Dataset entries: Begin

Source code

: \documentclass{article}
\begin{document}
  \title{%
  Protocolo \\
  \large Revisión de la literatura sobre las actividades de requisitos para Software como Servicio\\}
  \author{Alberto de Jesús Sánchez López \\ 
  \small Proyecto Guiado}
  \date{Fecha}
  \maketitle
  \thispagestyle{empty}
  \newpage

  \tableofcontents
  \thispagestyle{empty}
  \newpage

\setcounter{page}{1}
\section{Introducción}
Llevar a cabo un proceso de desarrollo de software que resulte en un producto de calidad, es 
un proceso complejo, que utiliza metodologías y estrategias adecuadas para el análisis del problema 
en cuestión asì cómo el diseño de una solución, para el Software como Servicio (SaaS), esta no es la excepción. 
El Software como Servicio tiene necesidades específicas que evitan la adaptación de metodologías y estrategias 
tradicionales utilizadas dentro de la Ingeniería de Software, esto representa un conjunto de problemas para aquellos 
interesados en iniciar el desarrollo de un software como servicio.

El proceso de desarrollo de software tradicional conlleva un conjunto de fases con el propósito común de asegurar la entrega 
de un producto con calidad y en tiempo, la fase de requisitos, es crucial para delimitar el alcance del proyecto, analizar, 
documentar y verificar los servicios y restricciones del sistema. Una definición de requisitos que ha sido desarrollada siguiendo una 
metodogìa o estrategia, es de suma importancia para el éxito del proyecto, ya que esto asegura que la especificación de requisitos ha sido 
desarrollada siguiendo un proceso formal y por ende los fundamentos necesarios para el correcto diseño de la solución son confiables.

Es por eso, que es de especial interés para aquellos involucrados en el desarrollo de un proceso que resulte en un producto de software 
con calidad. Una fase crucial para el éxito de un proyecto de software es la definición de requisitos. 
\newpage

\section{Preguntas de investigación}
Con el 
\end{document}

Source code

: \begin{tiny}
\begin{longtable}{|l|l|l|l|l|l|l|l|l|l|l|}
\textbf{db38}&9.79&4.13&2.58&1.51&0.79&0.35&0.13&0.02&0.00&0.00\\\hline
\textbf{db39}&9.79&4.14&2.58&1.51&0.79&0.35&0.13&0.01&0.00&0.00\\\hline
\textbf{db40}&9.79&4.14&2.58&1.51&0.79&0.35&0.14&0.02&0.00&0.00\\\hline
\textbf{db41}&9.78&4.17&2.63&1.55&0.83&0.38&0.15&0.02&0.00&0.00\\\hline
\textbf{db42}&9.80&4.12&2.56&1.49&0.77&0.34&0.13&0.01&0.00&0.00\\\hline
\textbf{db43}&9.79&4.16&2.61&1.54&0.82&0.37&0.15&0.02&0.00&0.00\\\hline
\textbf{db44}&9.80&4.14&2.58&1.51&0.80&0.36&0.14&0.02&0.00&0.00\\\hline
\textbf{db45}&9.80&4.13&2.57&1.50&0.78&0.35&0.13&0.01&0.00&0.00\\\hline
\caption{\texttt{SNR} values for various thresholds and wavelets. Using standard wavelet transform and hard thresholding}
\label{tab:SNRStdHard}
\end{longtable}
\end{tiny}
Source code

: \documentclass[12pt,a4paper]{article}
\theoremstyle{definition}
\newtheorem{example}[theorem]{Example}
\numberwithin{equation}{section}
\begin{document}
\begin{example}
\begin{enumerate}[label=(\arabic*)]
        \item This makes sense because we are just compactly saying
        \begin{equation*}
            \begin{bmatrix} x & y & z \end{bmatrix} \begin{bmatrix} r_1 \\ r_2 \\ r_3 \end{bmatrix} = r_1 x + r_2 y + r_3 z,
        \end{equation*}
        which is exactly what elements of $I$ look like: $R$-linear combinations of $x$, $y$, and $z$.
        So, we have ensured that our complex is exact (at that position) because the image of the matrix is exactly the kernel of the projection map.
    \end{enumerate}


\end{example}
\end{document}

Dataset entries: End

Work to complete: Transcribe each record exactly. Leave nothing out.

Completed exercise:
Source code

: \documentclass{article}
\begin{document}
  \title{%
  Protocolo \\
  \large Revisión de la literatura sobre las actividades de requisitos para Software como Servicio\\}
  \author{Alberto de Jesús Sánchez López \\ 
  \small Proyecto Guiado}
  \date{Fecha}
  \maketitle
  \thispagestyle{empty}
  \newpage

  \tableofcontents
  \thispagestyle{empty}
  \newpage

\setcounter{page}{1}
\section{Introducción}
Llevar a cabo un proceso de desarrollo de software que resulte en un producto de calidad, es 
un proceso complejo, que utiliza metodologías y estrategias adecuadas para el análisis del problema 
en cuestión asì cómo el diseño de una solución, para el Software como Servicio (SaaS), esta no es la excepción. 
El Software como Servicio tiene necesidades específicas que evitan la adaptación de metodologías y estrategias 
tradicionales utilizadas dentro de la Ingeniería de Software, esto representa un conjunto de problemas para aquellos 
interesados en iniciar el desarrollo de un software como servicio.

El proceso de desarrollo de software tradicional conlleva un conjunto de fases con el propósito común de asegurar la entrega 
de un producto con calidad y en tiempo, la fase de requisitos, es crucial para delimitar el alcance del proyecto, analizar, 
documentar y verificar los servicios y restricciones del sistema. Una definición de requisitos que ha sido desarrollada siguiendo una 
metodogìa o estrategia, es de suma importancia para el éxito del proyecto, ya que esto asegura que la especificación de requisitos ha sido 
desarrollada siguiendo un proceso formal y por ende los fundamentos necesarios para el correcto diseño de la solución son confiables.

Es por eso, que es de especial interés para aquellos involucrados en el desarrollo de un proceso que resulte en un producto de software 
con calidad. Una fase crucial para el éxito de un proyecto de software es la definición de requisitos. 
\newpage

\section{Preguntas de investigación}
Con el 
\end{document}

Source code

: \begin{tiny}
\begin{longtable}{|l|l|l|l|l|l|l|l|l|l|l|}
\textbf{db38}&9.79&4.13&2.58&1.51&0.79&0.35&0.13&0.02&0.00&0.00\\\hline
\textbf{db39}&9.79&4.14&2.58&1.51&0.79&0.35&0.13&0.01&0.00&0.00\\\hline
\textbf{db40}&9.79&4.14&2.58&1.51&0.79&0.35&0.14&0.02&0.00&0.00\\\hline
\textbf{db41}&9.78&4.17&2.63&1.55&0.83&0.38&0.15&0.02&0.00&0.00\\\hline
\textbf{db42}&9.80&4.12&2.56&1.49&0.77&0.34&0.13&0.01&0.00&0.00\\\hline
\textbf{db43}&9.79&4.16&2.61&1.54&0.82&0.37&0.15&0.02&0.00&0.00\\\hline
\textbf{db44}&9.80&4.14&2.58&1.51&0.80&0.36&0.14&0.02&0.00&0.00\\\hline
\textbf{db45}&9.80&4.13&2.57&1.50&0.78&0.35&0.13&0.01&0.00&0.00\\\hline
\caption{\texttt{SNR} values for various thresholds and wavelets. Using standard wavelet transform and hard thresholding}
\label{tab:SNRStdHard}
\end{longtable}
\end{tiny}
Source code

: \documentclass[12pt,a4paper]{article}
\theoremstyle{definition}
\newtheorem{example}[theorem]{Example}
\numberwithin{equation}{section}
\begin{document}
\begin{example}
\begin{enumerate}[label=(\arabic*)]
        \item This makes sense because we are just compactly saying
        \begin{equation*}
            \begin{bmatrix} x & y & z \end{bmatrix} \begin{bmatrix} r_1 \\ r_2 \\ r_3 \end{bmatrix} = r_1 x + r_2 y + r_3 z,
        \end{equation*}
        which is exactly what elements of $I$ look like: $R$-linear combinations of $x$, $y$, and $z$.
        So, we have ensured that our complex is exact (at that position) because the image of the matrix is exactly the kernel of the projection map.
    \end{enumerate}


\end{example}
\end{document}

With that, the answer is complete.